While the state’s Environmental Police continues its investigation, officials at MassWildlife said the case will be examined like all other hunting accidents for possible revisions to the hunting regulations.

Standards for hunting differ by community. In Needham, the town considered a ban on bow hunting after a resident reported that her daughter encountered a hunter in tree platform near their backyard in November.

Meanwhile, Dover and nearby communities are stepping up efforts to cull deer populations in order to reduce the incidence of Lyme disease and other problems associated with too many deer in too small an area, including degradation of habitat and car-deer collisions.

Statewide, MassWildlife estimates the deer population to be between 85,000 and 95,000, with herd densities at acceptable levels in most areas west of Interstate 495. East of the highway, however, suburban sprawl has led to decreased access to areas open to hunting, and deer populations have reached unhealthy levels, said Tom O’Shea, MassWildlife’s assistant director of wildlife management.

State biologists estimate Dover and surrounding towns have 25 to 30 deer per square mile, while the goal for this part of Massachusetts is closer to eight per square mile, O’Shea said. “Every time there is access opened to hunting, you are going to improve your ability to control deer numbers,’’ he said.

To that end, Dover opened town lands previously closed to hunting to a carefully screened corps of archers to help reduce the deer herd in 2010. In the program’s first year, 32 hunters culled 19 deer.

The program was expanded for last fall to include more conservation and town lands. However, the 58 hunters managed to kill just 16 deer due to unusually mild and wet summer and fall that not only brought out more ticks but caused oak trees to drop far fewer acorns.

“This is the craziest year we have seen,’’ said Barbara Roth-Schechter, the chairwoman of Dover’s Board of Health. “With almost no acorns, there is nothing to eat in the woods, so deer come out of the woods to feed near homes and are eating grass in open fields.’’

That proximity to homes and roads meant many of Dover’s hunters could see deer but could not take them, with state law forbidding hunters to fire weapons within 500 feet of occupied homes and 150 feet of roadways.

Neighboring Medfield held its first bow-hunting season on town lands this fall, with 30 hunters culling 27 deer, said Chris Kaldy, chairwoman of the town’s Lyme Disease Study Committee.

Other communities that have enacted Lyme-targeted deer hunts include Andover, Duxbury, Framingham, and Sudbury, O’Shea said.

Yet critics say expanding the hunting of deer to thwart Lyme is misguided.

“The idea that deer hunting works is based on outdated data.

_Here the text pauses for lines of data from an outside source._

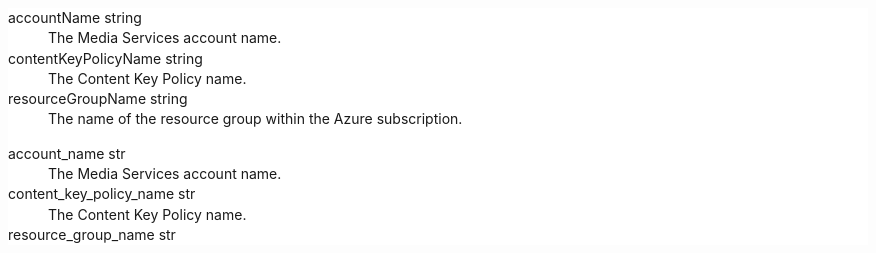 </div>

<div>
<pulumi-choosable type="language" values="javascript,typescript">
<dl class="resources-properties"><dt class="property-required property-replacement"
            title="Required">
        <span id="accountname_nodejs">
<a data-swiftype-name="resource-property" data-swiftype-type="text" href="#accountname_nodejs" style="color: inherit; text-decoration: inherit;">account<wbr>Name</a>
</span>
        <span class="property-indicator"></span>
        <span class="property-type">string</span>
    </dt>
    <dd>The Media Services account name.</dd><dt class="property-required property-replacement"
            title="Required">
        <span id="contentkeypolicyname_nodejs">
<a data-swiftype-name="resource-property" data-swiftype-type="text" href="#contentkeypolicyname_nodejs" style="color: inherit; text-decoration: inherit;">content<wbr>Key<wbr>Policy<wbr>Name</a>
</span>
        <span class="property-indicator"></span>
        <span class="property-type">string</span>
    </dt>
    <dd>The Content Key Policy name.</dd><dt class="property-required property-replacement"
            title="Required">
        <span id="resourcegroupname_nodejs">
<a data-swiftype-name="resource-property" data-swiftype-type="text" href="#resourcegroupname_nodejs" style="color: inherit; text-decoration: inherit;">resource<wbr>Group<wbr>Name</a>
</span>
        <span class="property-indicator"></span>
        <span class="property-type">string</span>
    </dt>
    <dd>The name of the resource group within the Azure subscription.</dd></dl>
</pulumi-choosable>
</div>

<div>
<pulumi-choosable type="language" values="python">
<dl class="resources-properties"><dt class="property-required property-replacement"
            title="Required">
        <span id="account_name_python">
<a data-swiftype-name="resource-property" data-swiftype-type="text" href="#account_name_python" style="color: inherit; text-decoration: inherit;">account_<wbr>name</a>
</span>
        <span class="property-indicator"></span>
        <span class="property-type">str</span>
    </dt>
    <dd>The Media Services account name.</dd><dt class="property-required property-replacement"
            title="Required">
        <span id="content_key_policy_name_python">
<a data-swiftype-name="resource-property" data-swiftype-type="text" href="#content_key_policy_name_python" style="color: inherit; text-decoration: inherit;">content_<wbr>key_<wbr>policy_<wbr>name</a>
</span>
        <span class="property-indicator"></span>
        <span class="property-type">str</span>
    </dt>
    <dd>The Content Key Policy name.</dd><dt class="property-required property-replacement"
            title="Required">
        <span id="resource_group_name_python">
<a data-swiftype-name="resource-property" data-swiftype-type="text" href="#resource_group_name_python" style="color: inherit; text-decoration: inherit;">resource_<wbr>group_<wbr>name</a>
</span>
        <span class="property-indicator"></span>
        <span class="property-type">str</span>
    </dt>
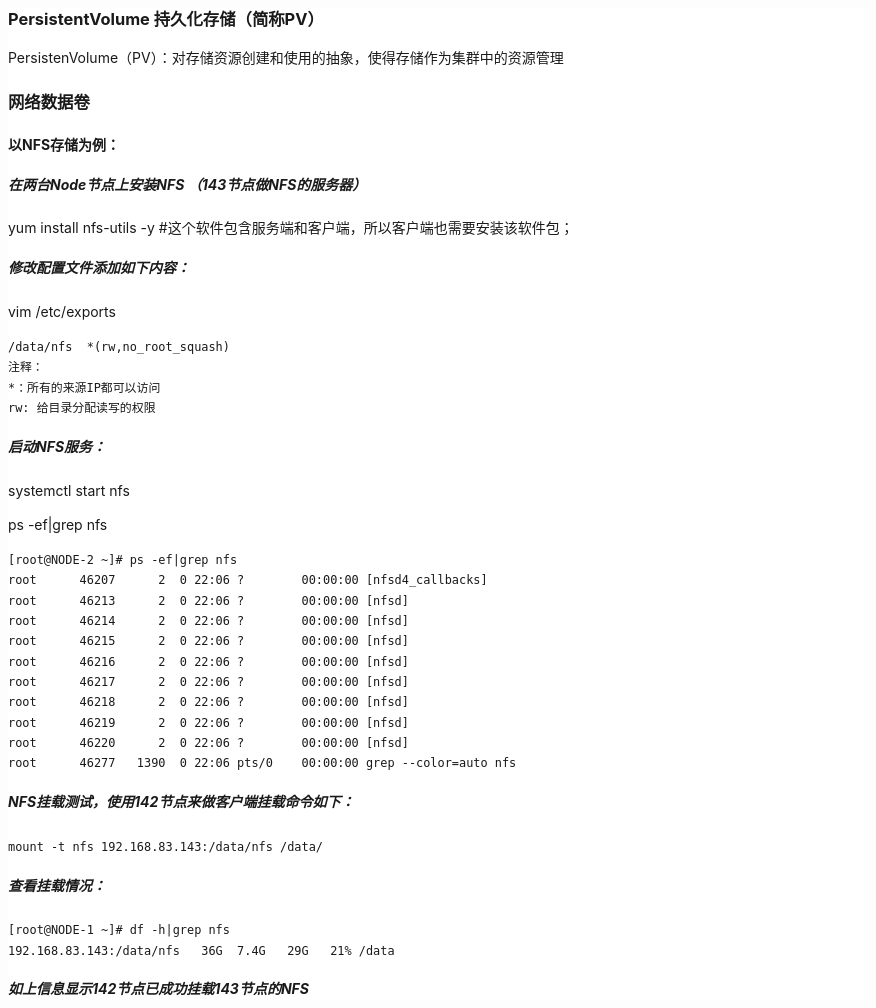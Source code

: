 ### PersistentVolume  持久化存储（简称PV）

PersistenVolume（PV）：对存储资源创建和使用的抽象，使得存储作为集群中的资源管理

### 网络数据卷

#### 以NFS存储为例：

##### 在两台Node节点上安装NFS  （143节点做NFS的服务器）

yum  install nfs-utils -y			#这个软件包含服务端和客户端，所以客户端也需要安装该软件包；

##### 修改配置文件添加如下内容：

vim  /etc/exports

```
/data/nfs  *(rw,no_root_squash)
注释：
*：所有的来源IP都可以访问
rw: 给目录分配读写的权限
```

##### 启动NFS服务：

systemctl  start nfs

ps -ef|grep nfs

```
[root@NODE-2 ~]# ps -ef|grep nfs
root      46207      2  0 22:06 ?        00:00:00 [nfsd4_callbacks]
root      46213      2  0 22:06 ?        00:00:00 [nfsd]
root      46214      2  0 22:06 ?        00:00:00 [nfsd]
root      46215      2  0 22:06 ?        00:00:00 [nfsd]
root      46216      2  0 22:06 ?        00:00:00 [nfsd]
root      46217      2  0 22:06 ?        00:00:00 [nfsd]
root      46218      2  0 22:06 ?        00:00:00 [nfsd]
root      46219      2  0 22:06 ?        00:00:00 [nfsd]
root      46220      2  0 22:06 ?        00:00:00 [nfsd]
root      46277   1390  0 22:06 pts/0    00:00:00 grep --color=auto nfs
```

##### NFS挂载测试，使用142节点来做客户端挂载命令如下：

```
mount -t nfs 192.168.83.143:/data/nfs /data/
```

##### 查看挂载情况：

```
[root@NODE-1 ~]# df -h|grep nfs   
192.168.83.143:/data/nfs   36G  7.4G   29G   21% /data
```

##### 如上信息显示142节点已成功挂载143节点的NFS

The primary host of Lyme is mice, but it is also carried by every species of mammal except bats, plus 49 species of birds,” said Steve Rayshick, cofounder of the 3,500-member Massachusetts Animal Rights Coalition. “Killing off deer can just make the ticks look for something else to feed on – dogs or people just walking by.”

Dr. Allen Rutberg, assistant director of the Center for Animals and Public Policy at Tufts University’s Cummings School of Veterinary Medicine in Grafton, said towns are putting too much stock in hunting as a way to curb Lyme disease.

“I think these deer management programs have been oversold. Their effectiveness at curbing Lyme disease have not been demonstrated,” Rutberg said.